◆ **What you should do**
Set down, word for word, only the lines from the start of the records through the line bearing "### 1. Drag Selection"; include no pictures.

◆ **Task input**
=====
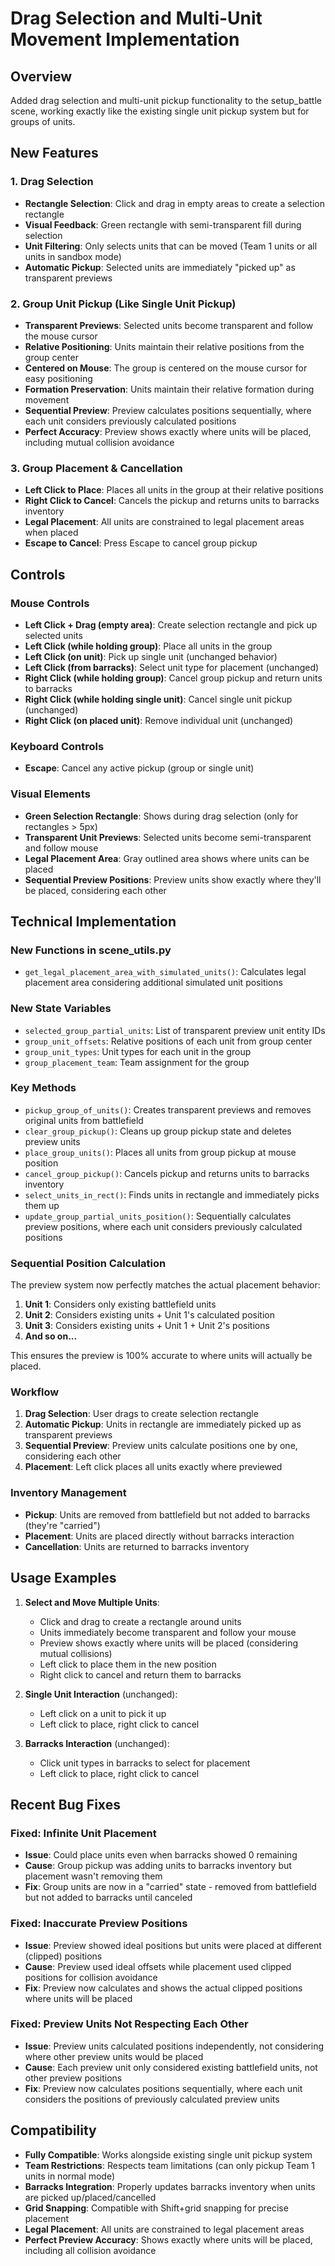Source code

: # Drag Selection and Multi-Unit Movement Implementation

## Overview
Added drag selection and multi-unit pickup functionality to the setup_battle scene, working exactly like the existing single unit pickup system but for groups of units.

## New Features

### 1. Drag Selection
- **Rectangle Selection**: Click and drag in empty areas to create a selection rectangle
- **Visual Feedback**: Green rectangle with semi-transparent fill during selection
- **Unit Filtering**: Only selects units that can be moved (Team 1 units or all units in sandbox mode)
- **Automatic Pickup**: Selected units are immediately "picked up" as transparent previews

### 2. Group Unit Pickup (Like Single Unit Pickup)
- **Transparent Previews**: Selected units become transparent and follow the mouse cursor
- **Relative Positioning**: Units maintain their relative positions from the group center
- **Centered on Mouse**: The group is centered on the mouse cursor for easy positioning
- **Formation Preservation**: Units maintain their relative formation during movement
- **Sequential Preview**: Preview calculates positions sequentially, where each unit considers previously calculated positions
- **Perfect Accuracy**: Preview shows exactly where units will be placed, including mutual collision avoidance

### 3. Group Placement & Cancellation
- **Left Click to Place**: Places all units in the group at their relative positions
- **Right Click to Cancel**: Cancels the pickup and returns units to barracks inventory
- **Legal Placement**: All units are constrained to legal placement areas when placed
- **Escape to Cancel**: Press Escape to cancel group pickup

## Controls

### Mouse Controls
- **Left Click + Drag (empty area)**: Create selection rectangle and pick up selected units
- **Left Click (while holding group)**: Place all units in the group
- **Left Click (on unit)**: Pick up single unit (unchanged behavior)
- **Left Click (from barracks)**: Select unit type for placement (unchanged)
- **Right Click (while holding group)**: Cancel group pickup and return units to barracks
- **Right Click (while holding single unit)**: Cancel single unit pickup (unchanged)
- **Right Click (on placed unit)**: Remove individual unit (unchanged)

### Keyboard Controls
- **Escape**: Cancel any active pickup (group or single unit)

### Visual Elements
- **Green Selection Rectangle**: Shows during drag selection (only for rectangles > 5px)
- **Transparent Unit Previews**: Selected units become semi-transparent and follow mouse
- **Legal Placement Area**: Gray outlined area shows where units can be placed
- **Sequential Preview Positions**: Preview units show exactly where they'll be placed, considering each other

## Technical Implementation

### New Functions in scene_utils.py
- `get_legal_placement_area_with_simulated_units()`: Calculates legal placement area considering additional simulated unit positions

### New State Variables
- `selected_group_partial_units`: List of transparent preview unit entity IDs
- `group_unit_offsets`: Relative positions of each unit from group center
- `group_unit_types`: Unit types for each unit in the group
- `group_placement_team`: Team assignment for the group

### Key Methods
- `pickup_group_of_units()`: Creates transparent previews and removes original units from battlefield
- `clear_group_pickup()`: Cleans up group pickup state and deletes preview units
- `place_group_units()`: Places all units from group pickup at mouse position
- `cancel_group_pickup()`: Cancels pickup and returns units to barracks inventory
- `select_units_in_rect()`: Finds units in rectangle and immediately picks them up
- `update_group_partial_units_position()`: Sequentially calculates preview positions, where each unit considers previously calculated positions

### Sequential Position Calculation
The preview system now perfectly matches the actual placement behavior:

1. **Unit 1**: Considers only existing battlefield units
2. **Unit 2**: Considers existing units + Unit 1's calculated position
3. **Unit 3**: Considers existing units + Unit 1 + Unit 2's positions
4. **And so on...**

This ensures the preview is 100% accurate to where units will actually be placed.

### Workflow
1. **Drag Selection**: User drags to create selection rectangle
2. **Automatic Pickup**: Units in rectangle are immediately picked up as transparent previews
3. **Sequential Preview**: Preview units calculate positions one by one, considering each other
4. **Placement**: Left click places all units exactly where previewed

### Inventory Management
- **Pickup**: Units are removed from battlefield but not added to barracks (they're "carried")
- **Placement**: Units are placed directly without barracks interaction
- **Cancellation**: Units are returned to barracks inventory

## Usage Examples

1. **Select and Move Multiple Units**: 
   - Click and drag to create a rectangle around units
   - Units immediately become transparent and follow your mouse
   - Preview shows exactly where units will be placed (considering mutual collisions)
   - Left click to place them in the new position
   - Right click to cancel and return them to barracks

2. **Single Unit Interaction** (unchanged):
   - Left click on a unit to pick it up
   - Left click to place, right click to cancel

3. **Barracks Interaction** (unchanged):
   - Click unit types in barracks to select for placement
   - Left click to place, right click to cancel

## Recent Bug Fixes

### Fixed: Infinite Unit Placement
- **Issue**: Could place units even when barracks showed 0 remaining
- **Cause**: Group pickup was adding units to barracks inventory but placement wasn't removing them
- **Fix**: Group units are now in a "carried" state - removed from battlefield but not added to barracks until canceled

### Fixed: Inaccurate Preview Positions
- **Issue**: Preview showed ideal positions but units were placed at different (clipped) positions
- **Cause**: Preview used ideal offsets while placement used clipped positions for collision avoidance
- **Fix**: Preview now calculates and shows the actual clipped positions where units will be placed

### Fixed: Preview Units Not Respecting Each Other
- **Issue**: Preview units calculated positions independently, not considering where other preview units would be placed
- **Cause**: Each preview unit only considered existing battlefield units, not other preview positions
- **Fix**: Preview now calculates positions sequentially, where each unit considers the positions of previously calculated preview units

## Compatibility
- **Fully Compatible**: Works alongside existing single unit pickup system
- **Team Restrictions**: Respects team limitations (can only pickup Team 1 units in normal mode)
- **Barracks Integration**: Properly updates barracks inventory when units are picked up/placed/cancelled
- **Grid Snapping**: Compatible with Shift+grid snapping for precise placement
- **Legal Placement**: All units are constrained to legal placement areas
- **Perfect Preview Accuracy**: Shows exactly where units will be placed, including all collision avoidance
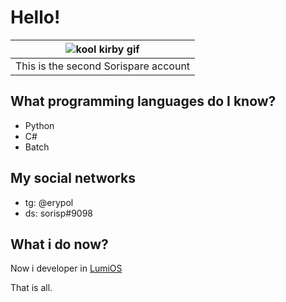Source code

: # Hello!
|![kool kirby gif](https://c.tenor.com/Vhncg1XQRFAAAAAC/tenor.gif)|
--- |
|This is the second Sorispare account|
## What programming languages do I know?
- Python
- C#
- Batch
## My social networks
- tg: @erypol
- ds: sorisp#9098
## What i do now?
Now i developer in [LumiOS](https://t.me/lumiOschat)


That is all.
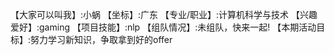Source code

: 【大家可以叫我】:小蜗
【坐标】:广东 
【专业/职业】:计算机科学与技术 
【兴趣爱好】:gaming
【项目技能】:nlp 
【组队情况】:未组队，快来一起! 
【本期活动目标】:努力学习新知识，争取拿到好的offer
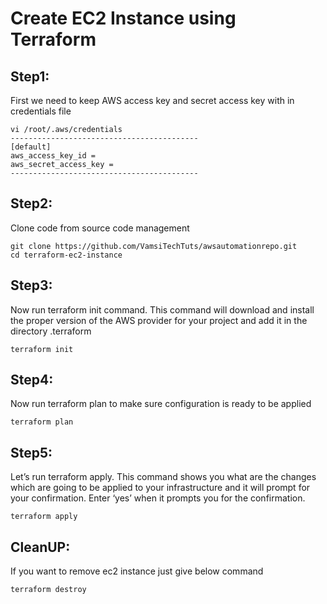 # Create EC2 Instance using Terraform

Step1:
-------
First we need to keep AWS access key and secret access key with in credentials file

    vi /root/.aws/credentials
    ------------------------------------------
    [default]
    aws_access_key_id = 
    aws_secret_access_key = 
    ------------------------------------------
Step2:
------
Clone code from source code management

    git clone https://github.com/VamsiTechTuts/awsautomationrepo.git
    cd terraform-ec2-instance
Step3:
------
Now run terraform init command. This command will download and install the proper version of the AWS provider for your project and add it in the directory .terraform

    terraform init
Step4:
------
Now run terraform plan to make sure configuration is ready to be applied

    terraform plan
Step5:
------
Let’s run terraform apply. This command shows you what are the changes which are going to be applied to your infrastructure and it will prompt for your confirmation. Enter ‘yes’ when it prompts you for the confirmation.

    terraform apply

CleanUP:
--------
If you want to remove ec2 instance just give below command

    terraform destroy   
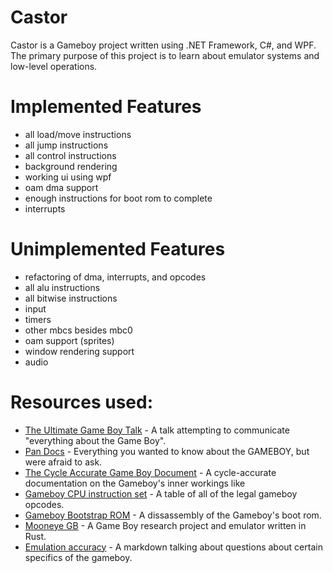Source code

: # Castor

Castor is a Gameboy project written using .NET Framework, C#, and WPF. The primary purpose of this project is to learn about emulator systems and low-level operations.

# Implemented Features
* all load/move instructions
* all jump instructions
* all control instructions
* background rendering
* working ui using wpf
* oam dma support
* enough instructions for boot rom to complete
* interrupts

# Unimplemented Features
* refactoring of dma, interrupts, and opcodes
* all alu instructions
* all bitwise instructions
* input
* timers
* other mbcs besides mbc0
* oam support (sprites)
* window rendering support
* audio

# Resources used:
* [The Ultimate Game Boy Talk](https://www.youtube.com/watch?v=HyzD8pNlpwI&t=2247s) - A talk attempting to communicate "everything about the Game Boy".
* [Pan Docs](http://bgb.bircd.org/pandocs.htm) - Everything you wanted to know about the GAMEBOY, but were afraid to ask.
* [The Cycle Accurate Game Boy Document](https://github.com/AntonioND/giibiiadvance/blob/master/docs/TCAGBD.pdf) - A cycle-accurate documentation on the Gameboy's inner workings like
* [Gameboy CPU instruction set](http://pastraiser.com/cpu/gameboy/gameboy_opcodes.html) - A table of all of the legal gameboy opcodes.
* [Gameboy Bootstrap ROM](http://gbdev.gg8.se/wiki/articles/Gameboy_Bootstrap_ROM) - A dissassembly of the Gameboy's boot rom.
* [Mooneye GB](https://github.com/Gekkio/mooneye-gb) - A Game Boy research project and emulator written in Rust.
* [Emulation accuracy](https://github.com/Gekkio/mooneye-gb/blob/master/docs/accuracy.markdown) - A markdown talking about questions about certain specifics of the gameboy.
=====
◆ **Answer below**
Source code

: # Drag Selection and Multi-Unit Movement Implementation

## Overview
Added drag selection and multi-unit pickup functionality to the setup_battle scene, working exactly like the existing single unit pickup system but for groups of units.

## New Features

### 1. Drag Selection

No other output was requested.